In one implementation the memory device includes a first memory cell, a second memory cell, an even word line, an odd word line, and a shared bit line. The first memory cell is configured to store and retrieve a first data value, and the second memory cell is configured to store and retrieve a second data value. The odd word line is connected to the first memory cell to access the first memory cell, and the even word line is connected to the second memory cell to access the second memory cell. The shared bit line is connected to an output on both the first memory cell and the second memory cell. The memory device may also include a sense amp connected to the shared bit line to generate an output based data retrieved from the first and second memory cells. The memory device also includes a Y-inverter which is configured to selectively invert the data retrieved from the first and second memory cell depending on which cell is accessed.

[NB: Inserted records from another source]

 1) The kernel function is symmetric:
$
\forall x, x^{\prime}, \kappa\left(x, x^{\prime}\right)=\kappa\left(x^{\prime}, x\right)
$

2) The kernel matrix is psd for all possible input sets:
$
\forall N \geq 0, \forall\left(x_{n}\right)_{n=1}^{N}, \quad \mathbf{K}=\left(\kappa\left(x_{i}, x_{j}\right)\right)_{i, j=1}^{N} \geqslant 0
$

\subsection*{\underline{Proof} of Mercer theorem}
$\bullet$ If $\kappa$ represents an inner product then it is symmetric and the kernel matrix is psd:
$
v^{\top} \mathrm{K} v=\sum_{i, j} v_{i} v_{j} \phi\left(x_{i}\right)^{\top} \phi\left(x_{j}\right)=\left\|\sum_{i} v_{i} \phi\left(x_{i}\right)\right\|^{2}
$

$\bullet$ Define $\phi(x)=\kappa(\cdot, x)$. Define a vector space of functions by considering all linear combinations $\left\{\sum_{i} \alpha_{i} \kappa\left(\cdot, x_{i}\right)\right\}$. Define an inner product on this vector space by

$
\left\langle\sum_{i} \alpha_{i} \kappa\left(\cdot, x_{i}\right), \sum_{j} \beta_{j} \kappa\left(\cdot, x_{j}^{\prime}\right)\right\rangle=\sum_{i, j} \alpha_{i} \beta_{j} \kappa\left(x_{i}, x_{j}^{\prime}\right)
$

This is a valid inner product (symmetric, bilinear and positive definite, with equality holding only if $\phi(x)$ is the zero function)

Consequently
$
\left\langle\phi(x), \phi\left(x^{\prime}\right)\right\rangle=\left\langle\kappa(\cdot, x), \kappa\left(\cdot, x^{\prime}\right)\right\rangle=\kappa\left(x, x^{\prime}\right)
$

In another implementation, the memory device includes a third and fourth memory cell, and a second and third shared bit lines. The second shared bit line is connected between an output on the second and third memory cells, and the third shared bit line is connected between an output on the third and fourth memory cells. In one embodiment, the memory device further includes a Y-multiplexor connected to receive data from the first, second and third shared bit lines. The Y-multiplexor is configured to selectively choose a subset of the bit lines as an output based on which memory cells are accessed. In one embodiment, the Y-multiplexor is a 3:2 MUX, and may be comprised of a plurality of transistors. In another embodiment, the memory device may include a sense amp connected to the output of the Y-multiplexor to receive selected subset of bit lines to generate an output. Additionally, an inverter may be coupled to the output of the sense amp to selectively invert the output based on which memory cells are accessed.

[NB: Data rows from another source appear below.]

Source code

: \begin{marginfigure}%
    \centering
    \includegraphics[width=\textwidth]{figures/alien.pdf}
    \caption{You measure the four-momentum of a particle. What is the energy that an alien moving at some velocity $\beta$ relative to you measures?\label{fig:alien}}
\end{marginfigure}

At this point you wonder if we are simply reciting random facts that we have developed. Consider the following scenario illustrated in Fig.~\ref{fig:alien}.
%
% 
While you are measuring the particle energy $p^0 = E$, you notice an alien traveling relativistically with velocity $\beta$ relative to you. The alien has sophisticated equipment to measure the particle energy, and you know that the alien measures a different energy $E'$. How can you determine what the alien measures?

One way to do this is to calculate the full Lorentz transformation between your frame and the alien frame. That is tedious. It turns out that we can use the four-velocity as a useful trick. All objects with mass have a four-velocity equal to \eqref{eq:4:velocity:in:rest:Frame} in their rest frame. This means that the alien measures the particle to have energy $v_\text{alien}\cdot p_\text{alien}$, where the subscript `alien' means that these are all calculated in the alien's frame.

In yet another embodiment, the arrangement of the first, second, third and fourth memory cells and first, second, and third shared bit lines is extended to include any number of memory cells and shared bit lines. Additionally, Y-multiplexors, sense amps, and Y-inverters may also be provided to receive the data from the additional bit lines and memory cells similar to the embodiments discussed above.
In still another embodiment, a memory device utilizing shared bit lines also uses word line banking to further extend the space and power savings by combining two or more bit-line-shared arrays into a single cascaded memory array utilizing word line banking.
Other aspects of the invention include a method relating to the devices described above.
One advantage of the present invention is that it reduces the number of bit lines and attendant circuitry by about half, as well as reduces the power consumed in pre-charging the bit lines.